* Activity
Each line in the listing below that contains "Locating" should be returned.

* Supplied records
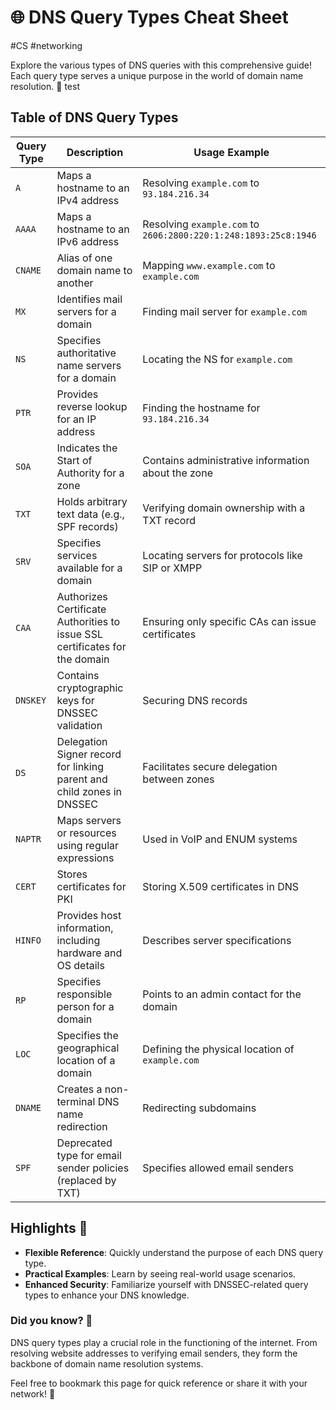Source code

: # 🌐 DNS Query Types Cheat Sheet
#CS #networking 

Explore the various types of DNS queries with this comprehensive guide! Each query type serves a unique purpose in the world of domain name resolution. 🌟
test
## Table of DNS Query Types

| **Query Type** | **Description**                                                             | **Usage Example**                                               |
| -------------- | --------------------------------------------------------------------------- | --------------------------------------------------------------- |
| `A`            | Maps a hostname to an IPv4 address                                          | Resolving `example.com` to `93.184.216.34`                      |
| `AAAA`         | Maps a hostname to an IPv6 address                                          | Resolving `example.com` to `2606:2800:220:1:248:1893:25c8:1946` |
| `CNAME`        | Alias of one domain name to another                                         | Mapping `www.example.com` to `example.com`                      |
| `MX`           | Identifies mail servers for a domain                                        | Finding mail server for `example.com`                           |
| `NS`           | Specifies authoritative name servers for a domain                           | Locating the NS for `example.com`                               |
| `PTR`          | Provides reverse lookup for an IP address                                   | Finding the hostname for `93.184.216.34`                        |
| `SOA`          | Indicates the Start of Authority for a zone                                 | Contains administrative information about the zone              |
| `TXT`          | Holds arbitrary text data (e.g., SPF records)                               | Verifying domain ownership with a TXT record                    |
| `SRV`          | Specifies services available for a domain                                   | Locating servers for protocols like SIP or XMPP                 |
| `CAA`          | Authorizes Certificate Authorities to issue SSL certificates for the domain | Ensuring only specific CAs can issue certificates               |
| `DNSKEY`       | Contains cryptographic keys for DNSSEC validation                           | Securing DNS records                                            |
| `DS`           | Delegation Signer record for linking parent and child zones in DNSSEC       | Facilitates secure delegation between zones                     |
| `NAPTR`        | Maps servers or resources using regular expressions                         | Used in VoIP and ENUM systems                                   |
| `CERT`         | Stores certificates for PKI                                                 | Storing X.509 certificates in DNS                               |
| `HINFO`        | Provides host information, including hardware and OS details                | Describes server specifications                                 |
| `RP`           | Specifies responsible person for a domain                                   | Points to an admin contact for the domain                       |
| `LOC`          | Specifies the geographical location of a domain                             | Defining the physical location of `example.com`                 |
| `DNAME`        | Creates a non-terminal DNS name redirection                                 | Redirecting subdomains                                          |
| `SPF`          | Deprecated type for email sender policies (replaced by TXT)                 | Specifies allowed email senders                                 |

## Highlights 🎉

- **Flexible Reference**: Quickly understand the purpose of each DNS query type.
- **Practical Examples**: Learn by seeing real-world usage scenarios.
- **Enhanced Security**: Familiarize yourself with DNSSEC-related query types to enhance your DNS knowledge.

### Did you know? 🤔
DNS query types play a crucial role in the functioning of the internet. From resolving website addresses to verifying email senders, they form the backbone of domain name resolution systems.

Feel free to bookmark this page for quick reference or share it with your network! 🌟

---

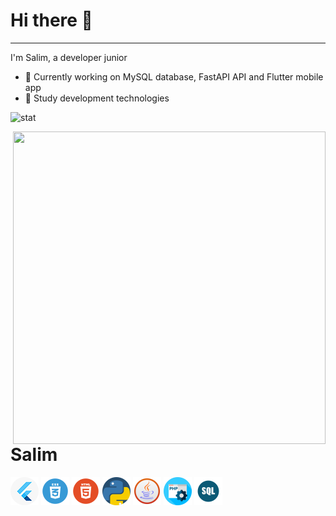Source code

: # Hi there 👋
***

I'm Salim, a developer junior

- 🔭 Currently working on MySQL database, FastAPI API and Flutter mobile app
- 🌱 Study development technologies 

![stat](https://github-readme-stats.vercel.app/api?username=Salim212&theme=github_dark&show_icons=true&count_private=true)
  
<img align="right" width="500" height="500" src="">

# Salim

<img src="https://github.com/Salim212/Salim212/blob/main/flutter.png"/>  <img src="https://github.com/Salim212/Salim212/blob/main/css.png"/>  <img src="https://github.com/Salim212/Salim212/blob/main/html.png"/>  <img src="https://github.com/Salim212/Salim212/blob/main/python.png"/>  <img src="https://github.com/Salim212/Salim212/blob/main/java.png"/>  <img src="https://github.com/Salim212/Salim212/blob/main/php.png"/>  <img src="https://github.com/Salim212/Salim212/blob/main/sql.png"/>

---

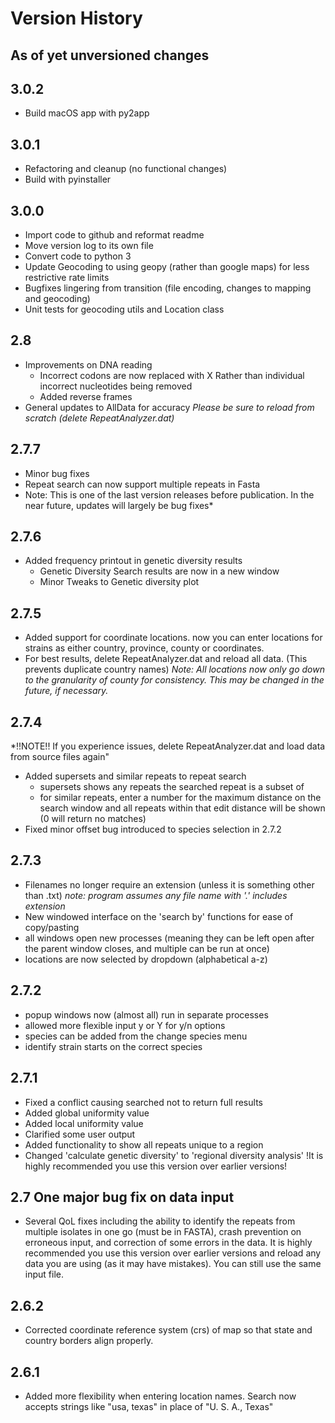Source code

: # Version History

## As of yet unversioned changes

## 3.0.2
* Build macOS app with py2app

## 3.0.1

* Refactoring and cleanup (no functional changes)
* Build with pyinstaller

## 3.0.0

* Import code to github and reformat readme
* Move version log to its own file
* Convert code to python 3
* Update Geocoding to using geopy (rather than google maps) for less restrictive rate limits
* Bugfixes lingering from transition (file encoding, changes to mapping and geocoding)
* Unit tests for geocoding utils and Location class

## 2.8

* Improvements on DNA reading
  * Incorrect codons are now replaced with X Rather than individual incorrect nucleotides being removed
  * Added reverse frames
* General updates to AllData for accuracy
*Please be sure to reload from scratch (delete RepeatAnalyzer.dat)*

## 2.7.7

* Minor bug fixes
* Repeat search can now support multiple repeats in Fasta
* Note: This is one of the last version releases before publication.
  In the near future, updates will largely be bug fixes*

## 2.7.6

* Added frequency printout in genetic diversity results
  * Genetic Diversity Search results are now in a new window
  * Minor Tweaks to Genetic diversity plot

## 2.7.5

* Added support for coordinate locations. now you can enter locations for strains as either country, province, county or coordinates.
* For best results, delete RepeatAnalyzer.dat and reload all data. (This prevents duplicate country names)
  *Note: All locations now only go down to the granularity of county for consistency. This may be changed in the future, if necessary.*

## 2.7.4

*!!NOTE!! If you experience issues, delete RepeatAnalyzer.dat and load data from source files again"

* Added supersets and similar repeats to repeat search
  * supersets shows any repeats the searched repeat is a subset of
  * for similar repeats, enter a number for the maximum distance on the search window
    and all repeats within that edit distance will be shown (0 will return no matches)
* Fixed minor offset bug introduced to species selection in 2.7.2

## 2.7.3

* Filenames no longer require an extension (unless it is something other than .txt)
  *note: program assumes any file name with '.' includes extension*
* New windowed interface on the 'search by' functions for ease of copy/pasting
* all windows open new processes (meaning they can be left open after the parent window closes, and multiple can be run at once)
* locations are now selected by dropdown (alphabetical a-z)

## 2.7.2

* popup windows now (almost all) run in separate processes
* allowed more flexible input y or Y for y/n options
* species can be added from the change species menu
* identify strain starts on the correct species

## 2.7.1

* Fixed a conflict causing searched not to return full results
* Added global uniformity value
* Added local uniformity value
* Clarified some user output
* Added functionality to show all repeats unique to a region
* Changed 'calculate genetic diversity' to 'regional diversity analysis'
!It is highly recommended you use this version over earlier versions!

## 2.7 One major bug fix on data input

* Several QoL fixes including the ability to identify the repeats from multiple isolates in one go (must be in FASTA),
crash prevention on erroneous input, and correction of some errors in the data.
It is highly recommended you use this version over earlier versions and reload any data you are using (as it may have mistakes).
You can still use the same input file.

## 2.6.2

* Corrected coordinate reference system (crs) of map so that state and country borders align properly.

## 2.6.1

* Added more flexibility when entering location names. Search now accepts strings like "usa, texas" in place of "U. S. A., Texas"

* Solved problem
| `NS`           | Specifies authoritative name servers for a domain                           | Locating the NS for `example.com`                               |
| `SRV`          | Specifies services available for a domain                                   | Locating servers for protocols like SIP or XMPP                 |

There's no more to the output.